COAKLEY, J. pro tem. *

These are cross-appeals from portions of a judgment of the Superior Court of Marin County. Appellants Herbert A. Crocker, and Herbert A. Crocker and Co., whose interests are the same for the purposes of the appeal, will be referred to as “Crocker.” Appellant F. Lloyd Grandi will be referred to as “Grandi.”

Both appellants are experienced real estate subdividers, *434 operating in Marin County. In 1951 Grandi was preparing a subdivision. He was unable to post the required improvement bond of approximately $45,000. Crocker did so under a written agreement which provided that in return for posting the bond Crocker would be entitled to an exclusive option to purchase (1) nine lots from among those numbered 9 to 22 at $4,500 per lot, (2) a single lot from the group identified as Lots Number 1, and (3) two lots just outside the subdivision. In addition, Crocker was given the right to select two other lots within the subdivision free and clear of encumbrances. Lastly, the agreement restricted the subdivision to particular types of improvements and provided that property subject to the agreement would not be rented or sold at prices less than those approved by Crocker. Sales by Grandi for resale were likewise subject to Crocker’s approval as to minimum price. The purpose of these restrictions, as disclosed by the testimony, was to protect the value of the lots which Crocker was entitled to buy. Grandi defaulted and in 1954 a supplemental agreement was executed. Among other things it switched some of the lots subject to the agreement, released Grandi from liability for his failure to perform under the original contract, and extended his time to perform the original agreement, as modified by the supplemental agreement, until April 1, 1955.

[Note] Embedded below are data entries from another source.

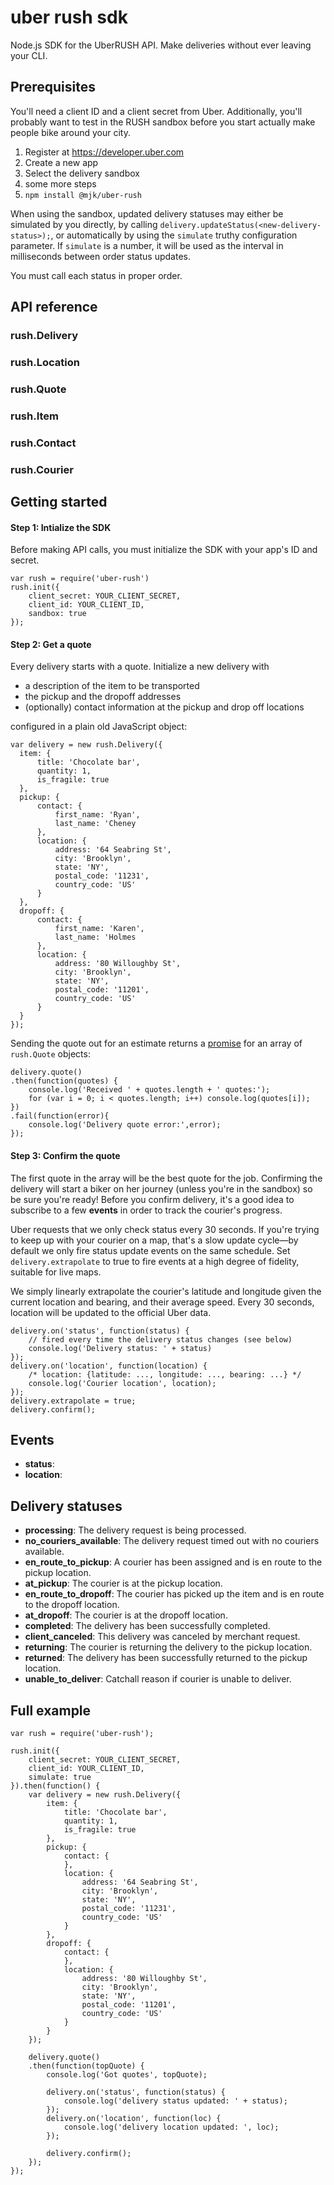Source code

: # uber rush sdk

Node.js SDK for the UberRUSH API. Make deliveries without ever leaving your CLI.

## Prerequisites

You'll need a client ID and a client secret from Uber. Additionally, you'll probably want to test in the RUSH sandbox before you start actually make people bike around your city.

 1. Register at https://developer.uber.com
 2. Create a new app
 3. Select the delivery sandbox
 4. some more steps
 5. `npm install @mjk/uber-rush`

When using the sandbox, updated delivery statuses may either be simulated by you directly, by calling `delivery.updateStatus(<new-delivery-status>);`, or automatically by using the `simulate` truthy configuration parameter. If `simulate` is a number, it will be used as the interval in milliseconds between order status updates.

You must call each status in proper order.

## API reference

### rush.Delivery
### rush.Location
### rush.Quote
### rush.Item
### rush.Contact
### rush.Courier

## Getting started 

#### Step 1: Intialize the SDK
Before making API calls, you must initialize the SDK with your app's ID and secret.

    var rush = require('uber-rush')
    rush.init({
        client_secret: YOUR_CLIENT_SECRET,
        client_id: YOUR_CLIENT_ID,
        sandbox: true
    });

#### Step 2: Get a quote

Every delivery starts with a quote. Initialize a new delivery with

* a description of the item to be transported
* the pickup and the dropoff addresses
* (optionally) contact information at the pickup and drop off locations

configured in a plain old JavaScript object:


	var delivery = new rush.Delivery({
	  item: {
	      title: 'Chocolate bar',
	      quantity: 1,
	      is_fragile: true
	  },
	  pickup: {
	      contact: {
	          first_name: 'Ryan',
	          last_name: 'Cheney
	      },
	      location: {
	          address: '64 Seabring St',
	          city: 'Brooklyn',
	          state: 'NY',
	          postal_code: '11231',
	          country_code: 'US'
	      }
	  },
	  dropoff: {
	      contact: {
	          first_name: 'Karen',
	          last_name: 'Holmes
	      },
	      location: {
	          address: '80 Willoughby St',
	          city: 'Brooklyn',
	          state: 'NY',
	          postal_code: '11201',
	          country_code: 'US'
	      }
	  }
	});
		
Sending the quote out for an estimate returns a [promise](https://promisesaplus.com) for an array of `rush.Quote` objects:

	delivery.quote()
	.then(function(quotes) {
		console.log('Received ' + quotes.length + ' quotes:');
		for (var i = 0; i < quotes.length; i++) console.log(quotes[i]);
	})
	.fail(function(error){
		console.log('Delivery quote error:',error);
	});

#### Step 3: Confirm the quote

The first quote in the array will be the best quote for the job. Confirming the delivery will start a biker on her journey (unless you're in the sandbox) so be sure you're ready! Before you confirm delivery, it's a good idea to subscribe to a few **events** in order to track the courier's progress.

Uber requests that we only check status every 30 seconds. If you're trying to keep up with your courier on a map, that's a slow update cycle—by default we only fire status update events on the same schedule. Set `delivery.extrapolate` to true to fire events at a high degree of fidelity, suitable for live maps. 

We simply linearly extrapolate the courier's latitude and longitude given the current location and bearing, and their average speed. Every 30 seconds, location will be updated to the official Uber data.

	delivery.on('status', function(status) {
		// fired every time the delivery status changes (see below)
		console.log('Delivery status: ' + status)
	});
	delivery.on('location', function(location) {
		/* location: {latitude: ..., longitude: ..., bearing: ...} */
		console.log('Courier location', location); 
	});
	delivery.extrapolate = true; 
	delivery.confirm();


## Events

 * **status**: 
 * **location**:


## Delivery statuses

 * **processing**: The delivery request is being processed.
 * **no_couriers_available**: The delivery request timed out with no couriers available.
 * **en_route_to_pickup**: A courier has been assigned and is en route to the pickup location.
 * **at_pickup**: The courier is at the pickup location.
 * **en_route_to_dropoff**: The courier has picked up the item and is en route to the dropoff location.
 * **at_dropoff**: The courier is at the dropoff location.
 * **completed**: The delivery has been successfully completed.
 * **client_canceled**: This delivery was canceled by merchant request. 
 * **returning**: The courier is returning the delivery to the pickup location.
 * **returned**: The delivery has been successfully returned to the pickup location.
 * **unable_to_deliver**: Catch­all reason if courier is unable to deliver.


## Full example

    var rush = require('uber-rush');

    rush.init({
        client_secret: YOUR_CLIENT_SECRET,
        client_id: YOUR_CLIENT_ID,
        simulate: true
    }).then(function() {
        var delivery = new rush.Delivery({
            item: {
                title: 'Chocolate bar',
                quantity: 1,
                is_fragile: true
            },
            pickup: {
                contact: {
                },
                location: {
                    address: '64 Seabring St',
                    city: 'Brooklyn',
                    state: 'NY',
                    postal_code: '11231',
                    country_code: 'US'
                }
            },
            dropoff: {
                contact: {
                },
                location: {
                    address: '80 Willoughby St',
                    city: 'Brooklyn',
                    state: 'NY',
                    postal_code: '11201',
                    country_code: 'US'
                }
            }
        });

        delivery.quote()
        .then(function(topQuote) {
            console.log('Got quotes', topQuote);

            delivery.on('status', function(status) {
                console.log('delivery status updated: ' + status);
            });
            delivery.on('location', function(loc) {
                console.log('delivery location updated: ', loc);
            });

            delivery.confirm();
        });
    }); 
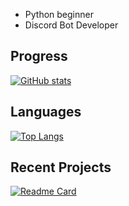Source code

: - Python beginner
- Discord Bot Developer

## Progress
[![GitHub stats](https://github-readme-stats.vercel.app/api?username=billdims)](https://github.com/billdims/github-readme-stats)

## Languages
[![Top Langs](https://github-readme-stats.vercel.app/api/top-langs/?username=billdims&layout=compact)](https://github.com/billdims/github-readme-stats)

## Recent Projects
[![Readme Card](https://github-readme-stats.vercel.app/api/pin/?username=billdims&repo=Cookie&repo=Mercury)](https://github.com/anuraghazra/github-readme-stats)

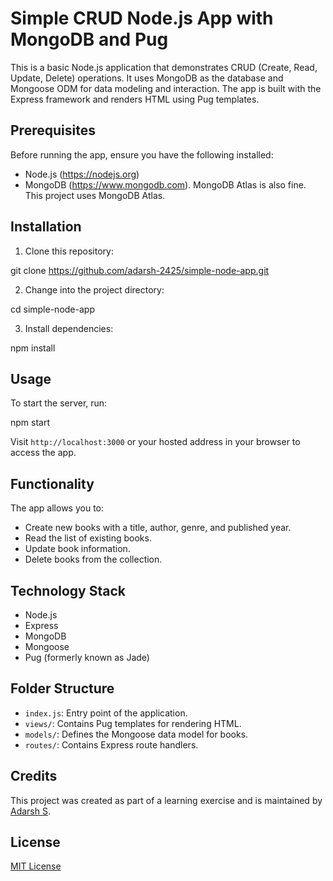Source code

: # Simple CRUD Node.js App with MongoDB and Pug

This is a basic Node.js application that demonstrates CRUD (Create, Read, Update, Delete) operations. It uses MongoDB as the database and Mongoose ODM for data modeling and interaction. The app is built with the Express framework and renders HTML using Pug templates.

## Prerequisites

Before running the app, ensure you have the following installed:

- Node.js (https://nodejs.org)
- MongoDB (https://www.mongodb.com). MongoDB Atlas is also fine. This project uses MongoDB Atlas.

## Installation

1. Clone this repository:

git clone https://github.com/adarsh-2425/simple-node-app.git


2. Change into the project directory:

cd simple-node-app


3. Install dependencies:

npm install 


## Usage

To start the server, run:

npm start


Visit `http://localhost:3000` or your hosted address in your browser to access the app.

## Functionality

The app allows you to:

- Create new books with a title, author, genre, and published year.
- Read the list of existing books.
- Update book information.
- Delete books from the collection.

## Technology Stack

- Node.js
- Express
- MongoDB
- Mongoose
- Pug (formerly known as Jade)

## Folder Structure

- `index.js`: Entry point of the application.
- `views/`: Contains Pug templates for rendering HTML.
- `models/`: Defines the Mongoose data model for books.
- `routes/`: Contains Express route handlers.

## Credits

This project was created as part of a learning exercise and is maintained by [Adarsh S](https://github.com/adarsh-2425).

## License

[MIT License](LICENSE)
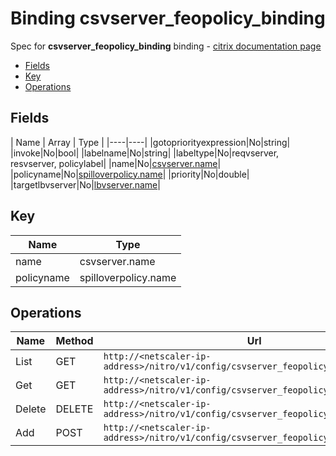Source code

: # Binding csvserver_feopolicy_binding

Spec for **csvserver_feopolicy_binding** binding - [citrix documentation page](https://developer-docs.citrix.com/projects/netscaler-nitro-api/en/11.0/configuration/content-switching/csvserver_feopolicy_binding/csvserver_feopolicy_binding/)

- [Fields](#fields)
- [Key](#key)
- [Operations](#operations)

## Fields

| Name | Array | Type |
|----|----|
|gotopriorityexpression|No|string|
|invoke|No|bool|
|labelname|No|string|
|labeltype|No|reqvserver, resvserver, policylabel|
|name|No|[csvserver.name](/doc/resources/csvserver.md)|
|policyname|No|[spilloverpolicy.name](/doc/resources/spilloverpolicy.md)|
|priority|No|double|
|targetlbvserver|No|[lbvserver.name](/doc/resources/lbvserver.md)|

## Key

| Name | Type |
|----|----|
| name | csvserver.name |
| policyname | spilloverpolicy.name |

## Operations

| Name | Method | Url |
|----|----|----|
| List | GET | `http://<netscaler-ip-address>/nitro/v1/config/csvserver_feopolicy_binding` |
| Get | GET | `http://<netscaler-ip-address>/nitro/v1/config/csvserver_feopolicy_binding/<name>` |
| Delete | DELETE | `http://<netscaler-ip-address>/nitro/v1/config/csvserver_feopolicy_binding/<name>` |
| Add | POST | `http://<netscaler-ip-address>/nitro/v1/config/csvserver_feopolicy_binding` |

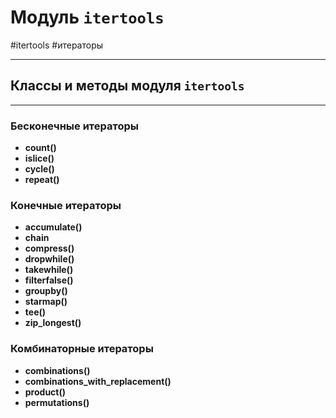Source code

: # Модуль `itertools`
#itertools #итераторы
***
## Классы и методы модуля `itertools`
***
### Бесконечные итераторы
- **count()**
- **islice()**
- **cycle()**
- **repeat()**

### Конечные итераторы
- **accumulate()**
- **chain**
- **compress()**
- **dropwhile()**
- **takewhile()**
- **filterfalse()**
- **groupby()**
- **starmap()**
- **tee()**
- **zip_longest()**

### Комбинаторные итераторы
- **combinations()**
- **combinations_with_replacement()**
- **product()**
- **permutations()**

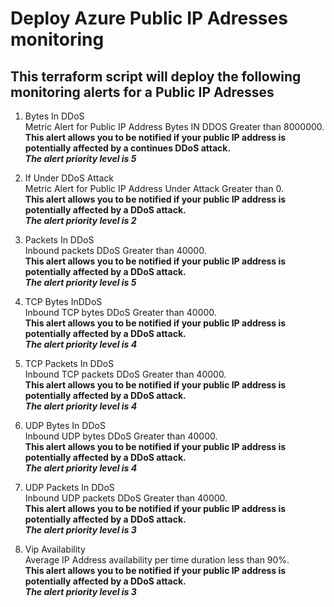 # Deploy Azure Public IP Adresses monitoring
## This terraform script will deploy the following monitoring alerts for a Public IP Adresses

1. Bytes In DDoS  
Metric Alert for Public IP Address Bytes IN DDOS Greater than 8000000.  
**This alert allows you to be notified if your public IP address is potentially affected by a continues DDoS attack.**  
***The alert priority level is 5***  

2. If Under DDoS Attack  
Metric Alert for Public IP Address Under Attack Greater than 0.  
**This alert allows you to be notified if your public IP address is potentially affected by a DDoS attack.**  
***The alert priority level is 2***  

3. Packets In DDoS  
Inbound packets DDoS Greater than 40000.  
**This alert allows you to be notified if your public IP address is potentially affected by a DDoS attack.**  
***The alert priority level is 5***  

4. TCP Bytes InDDoS  
Inbound TCP bytes DDoS Greater than 40000.  
**This alert allows you to be notified if your public IP address is potentially affected by a DDoS attack.**  
***The alert priority level is 4***  

5. TCP Packets In DDoS  
Inbound TCP packets DDoS Greater than 40000.  
**This alert allows you to be notified if your public IP address is potentially affected by a DDoS attack.**  
***The alert priority level is 4***  

6. UDP Bytes In DDoS  
Inbound UDP bytes DDoS Greater than 40000.  
**This alert allows you to be notified if your public IP address is potentially affected by a DDoS attack.**  
***The alert priority level is 4***  

7. UDP Packets In DDoS  
Inbound UDP packets DDoS Greater than 40000.  
**This alert allows you to be notified if your public IP address is potentially affected by a DDoS attack.**  
***The alert priority level is 3***  

8. Vip Availability  
Average IP Address availability per time duration less than 90%.  
**This alert allows you to be notified if your public IP address is potentially affected by a DDoS attack.**  
***The alert priority level is 3***  
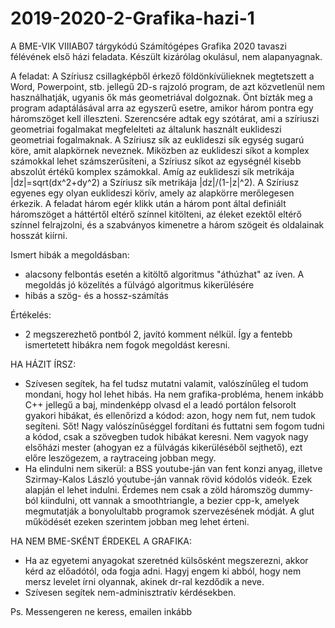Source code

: # 2019-2020-2-Grafika-hazi-1
A BME-VIK VIIIAB07 tárgykódú Számítógépes Grafika 2020 tavaszi félévének első házi feladata. Készült kizárólag okulásul, nem alapanyagnak.

A feladat:
A Szíriusz csillagképből érkező földönkívülieknek megtetszett a Word, Powerpoint, stb. jellegű 2D-s rajzoló program, de azt közvetlenül nem használhatják, ugyanis ők más geometriával dolgoznak. Önt bízták meg a program adaptálásával arra az egyszerű esetre, amikor három pontra egy háromszöget kell illeszteni. Szerencsére adtak egy szótárat, ami a szíriuszi geometriai fogalmakat megfelelteti az általunk használt euklideszi geometriai fogalmaknak. A Szíriusz sík az euklideszi sík egység sugarú köre, amit alapkörnek neveznek. Miközben az euklideszi síkot a komplex számokkal lehet számszerűsíteni, a Szíriusz síkot az egységnél kisebb abszolút értékű komplex számokkal. Amíg az euklideszi sík metrikája |dz|=sqrt(dx^2+dy^2) a Szíriusz sík metrikája |dz|/(1-|z|^2). A Szíriusz egyenes egy olyan euklideszi körív, amely az alapkörre merőlegesen érkezik. A feladat három egér klikk után a három pont által definiált háromszöget a háttértől eltérő színnel kitölteni, az éleket ezektől eltérő színnel felrajzolni, és a szabványos kimenetre a három szögeit és oldalainak hosszát kiírni.

Ismert hibák a megoldásban:
- alacsony felbontás esetén a kitöltő algoritmus "áthúzhat" az íven. A megoldás jó közelítés a fülvágó algoritmus kikerülésére
- hibás a szög- és a hossz-számítás

Értékelés:
- 2 megszerezhető pontból 2, javító komment nélkül. Így a fentebb ismertetett hibákra nem fogok megoldást keresni.

HA HÁZIT ÍRSZ:
 - Szívesen segítek, ha fel tudsz mutatni valamit, valószínűleg el tudom mondani, hogy hol lehet hibás. Ha nem grafika-probléma, henem inkább C++ jellegű a baj, mindenképp olvasd el a leadó portálon felsorolt gyakori hibákat, és ellenőrizd a kódod: azon, hogy nem fut, nem tudok segíteni. Sőt! Nagy valószínűséggel fordítani és futtatni sem fogom tudni a kódod, csak a szövegben tudok hibákat keresni. Nem vagyok nagy elsőházi mester (ahogyan ez a fülvágás kikerüléséből sejthető), ezt előre leszögezem, a raytraceing jobban megy.
 - Ha elindulni nem sikerül: a BSS youtube-ján van fent konzi anyag, illetve Szirmay-Kalos László youtube-ján vannak rövid kódolós videók. Ezek alapján el lehet indulni. Érdemes nem csak a zöld háromszög dummy-ból kiindulni, ott vannak a smoothtriangle, a bezier cpp-k, amelyek megmutatják a bonyolultabb programok szervezésének módját. A glut működését ezeken szerintem jobban meg lehet érteni.

HA NEM BME-SKÉNT ÉRDEKEL A GRAFIKA:
 - Ha az egyetemi anyagokat szeretnéd külsősként megszerezni, akkor kérd az előadótól, oda fogja adni. Hagyj engem ki abból, hogy nem mersz levelet írni olyannak, akinek dr-ral kezdődik a neve.
 - Szívesen segítek nem-adminisztratív kérdésekben.

Ps.
Messengeren ne keress, emailen inkább
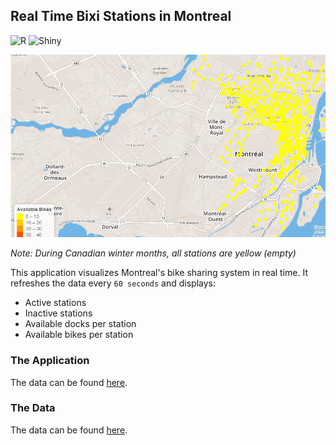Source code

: ## Real Time Bixi Stations in Montreal

![R](https://img.shields.io/badge/-R-000000?style=flat&logo=R)
![Shiny](
https://img.shields.io/badge/Shiny-blue?style=flat&labelColor=white&logo=RStudio&logoColor=blue
)

<img src="https://github.com/danvargg/r-bixi-mtl/blob/main/images/Bixi.PNG">

_Note: During Canadian winter months, all stations are yellow (empty)_

This application visualizes Montreal's bike sharing system in real time. It refreshes the data every `60 seconds` and displays:

* Active stations
* Inactive stations
* Available docks per station
* Available bikes per station

### The Application

The data can be found [here](https://danvargg.shinyapps.io/bixi/).

### The Data

The data can be found [here](https://secure.bixi.com/data/stations.json).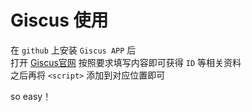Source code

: # Giscus 使用
在 `github` 上安装 `Giscus APP` 后  
打开 [Giscus官网](https://giscus.app/zh-CN) 按照要求填写内容即可获得 `ID` 等相关资料  
之后再将 `<script>` 添加到对应位置即可  

so easy！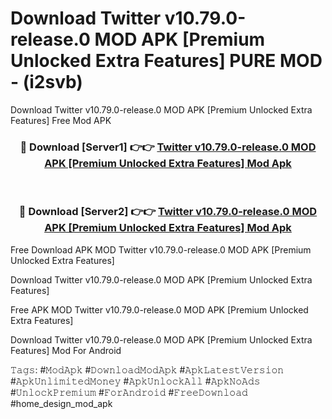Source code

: # Download Twitter v10.79.0-release.0 MOD APK [Premium Unlocked Extra Features] PURE MOD - (i2svb)
Download Twitter v10.79.0-release.0 MOD APK [Premium Unlocked Extra Features] Free Mod APK

<div align="center">
<h3>🔴 Download [Server1] 👉👉 <a href="https://apk-comot.site?title=Twitter_v10.79.0-release.0_MOD_APK_[Premium_Unlocked_Extra_Features]">Twitter v10.79.0-release.0 MOD APK [Premium Unlocked Extra Features] Mod Apk</a></h3><br>

<h3>🔴 Download [Server2] 👉👉 <a href="https://apk-comot.site?title=Twitter_v10.79.0-release.0_MOD_APK_[Premium_Unlocked_Extra_Features]">Twitter v10.79.0-release.0 MOD APK [Premium Unlocked Extra Features] Mod Apk</a></h3>
</div>


Free Download APK MOD Twitter v10.79.0-release.0 MOD APK [Premium Unlocked Extra Features]

Download Twitter v10.79.0-release.0 MOD APK [Premium Unlocked Extra Features] 

Free APK MOD Twitter v10.79.0-release.0 MOD APK [Premium Unlocked Extra Features] 

Download Twitter v10.79.0-release.0 MOD APK [Premium Unlocked Extra Features] Mod For Android

𝚃𝚊𝚐𝚜: #𝙼𝚘𝚍𝙰𝚙𝚔 #𝙳𝚘𝚠𝚗𝚕𝚘𝚊𝚍𝙼𝚘𝚍𝙰𝚙𝚔 #𝙰𝚙𝚔𝙻𝚊𝚝𝚎𝚜𝚝𝚅𝚎𝚛𝚜𝚒𝚘𝚗 #𝙰𝚙𝚔𝚄𝚗𝚕𝚒𝚖𝚒𝚝𝚎𝚍𝙼𝚘𝚗𝚎𝚢 #𝙰𝚙𝚔𝚄𝚗𝚕𝚘𝚌𝚔𝙰𝚕𝚕 #𝙰𝚙𝚔𝙽𝚘𝙰𝚍𝚜 #𝚄𝚗𝚕𝚘𝚌𝚔𝙿𝚛𝚎𝚖𝚒𝚞𝚖 #𝙵𝚘𝚛𝙰𝚗𝚍𝚛𝚘𝚒𝚍 #𝙵𝚛𝚎𝚎𝙳𝚘𝚠𝚗𝚕𝚘𝚊𝚍 #home_design_mod_apk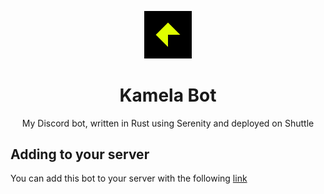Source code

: <p align="center">
    <img src="files/icon.png" width="15%" alt="The Kamela Bot Logo"/>
</p>

<h1 align="center">Kamela Bot</h1>
<p align="center">My Discord bot, written in Rust using Serenity and deployed on Shuttle</p>

## Adding to your server
You can add this bot to your server with the following [link](https://discord.com/oauth2/authorize?client_id=1221812876524650638)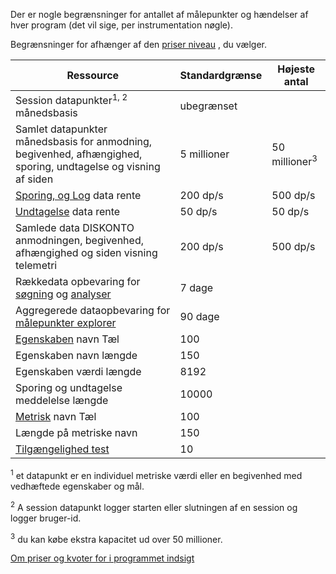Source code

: Der er nogle begrænsninger for antallet af målepunkter og hændelser af hver program (det vil sige, per instrumentation nøgle). 

Begrænsninger for afhænger af den [priser niveau](https://azure.microsoft.com/pricing/details/application-insights/) , du vælger.

**Ressource** | **Standardgrænse** | **Højeste antal**
-------- | ------------- | -------------
Session datapunkter<sup>1, 2</sup> månedsbasis | ubegrænset | 
Samlet datapunkter månedsbasis for anmodning, begivenhed, afhængighed, sporing, undtagelse og visning af siden | 5 millioner | 50 millioner<sup>3</sup>
[Sporing, og Log](../articles/application-insights/app-insights-search-diagnostic-logs.md) data rente | 200 dp/s | 500 dp/s
[Undtagelse](../articles/application-insights/app-insights-asp-net-exceptions.md) data rente | 50 dp/s | 50 dp/s
Samlede data DISKONTO anmodningen, begivenhed, afhængighed og siden visning telemetri | 200 dp/s | 500 dp/s
Rækkedata opbevaring for [søgning](../articles/application-insights/app-insights-diagnostic-search.md) og [analyser](../articles/application-insights/app-insights-analytics.md) | 7 dage
Aggregerede dataopbevaring for [målepunkter explorer](../articles/application-insights/app-insights-metrics-explorer.md) | 90 dage
[Egenskaben](../articles/application-insights/app-insights-api-custom-events-metrics.md#properties) navn Tæl | 100 |
Egenskaben navn længde | 150 | 
Egenskaben værdi længde | 8192 | 
Sporing og undtagelse meddelelse længde | 10000 |
[Metrisk](../articles/application-insights/app-insights-api-custom-events-metrics.md#properties) navn Tæl | 100 |
Længde på metriske navn |  150 | 
[Tilgængelighed test](../articles/application-insights/app-insights-monitor-web-app-availability.md) | 10 | 

<sup>1</sup> et datapunkt er en individuel metriske værdi eller en begivenhed med vedhæftede egenskaber og mål.

<sup>2</sup> A session datapunkt logger starten eller slutningen af en session og logger bruger-id.

<sup>3</sup> du kan købe ekstra kapacitet ud over 50 millioner.
 
[Om priser og kvoter for i programmet indsigt](../articles/application-insights/app-insights-pricing.md)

In July, 1955, Crocker filed suit for damages for breach of contract. In May 1957, he filed an amendment to his second amended complaint in which for the first time he prayed for specific performance. The trial lasted eight days spread over a period of months, and the transcript contains 700 pages. Following the filing of extensive findings, judgment was entered which (a) directed specific performance by Grandi of his agreement to transfer certain lots to Crocker upon payment by Crocker of an amount specified, (b) directed Grandi to convey clear title to another lot upon payment of the option price of $4,500, and if unable to do so within two years, to pay Crocker $7,000 (the present value of the lot), plus interest on $2,500 from November 17, 1955, (e) awarded damages in an amount specified for Grandi’s failure to convey certain other lots, and (d) directed that Grandi pay costs. Grandi moved for a new trial. The court filed an order granting new trial as to part of issues and denying new trial as to part of issues. Grandi appeals from all of the judgment except the portions with respect to which his motion for a new trial was granted. Crocker appeals from *435 the order granting a partial new trial, and from those portions of the judgment which denied him recovery for certain items of damages separate and apart from those items as to which he was allowed damages.

The factual maze created by the agreements and subsequent conduct of the parties, only a small part of which is summarized above, is such that it defies clear description in a few pages, much less paragraphs. Fortunately such detail is not necessary. The decision of the court below, and here, turns largely on questions of fact rather than law. Under the substantial evidence rule our task ends when we determine that there is substantial evidence to support the findings. (Viner v. Untrecht (1945), 26 Cal.2d 261 [158 P.2d 3]; Key v. McCabe (1960), 54 Cal.2d 736 [8 Cal.Rptr. 425, 356 P.2d 169].) The trial judge was meticulous and fair in his conduct of the trial, in his findings, and finally in granting a partial new trial. The evidence in support of the findings is substantial and the conclusions of law drawn therefrom are sound. Further discussion of the facts will therefore be limited to such as are necessary to an understanding of the rules of law stated herein. We will first consider Grandi’s alleged grounds for a reversal of the judgment.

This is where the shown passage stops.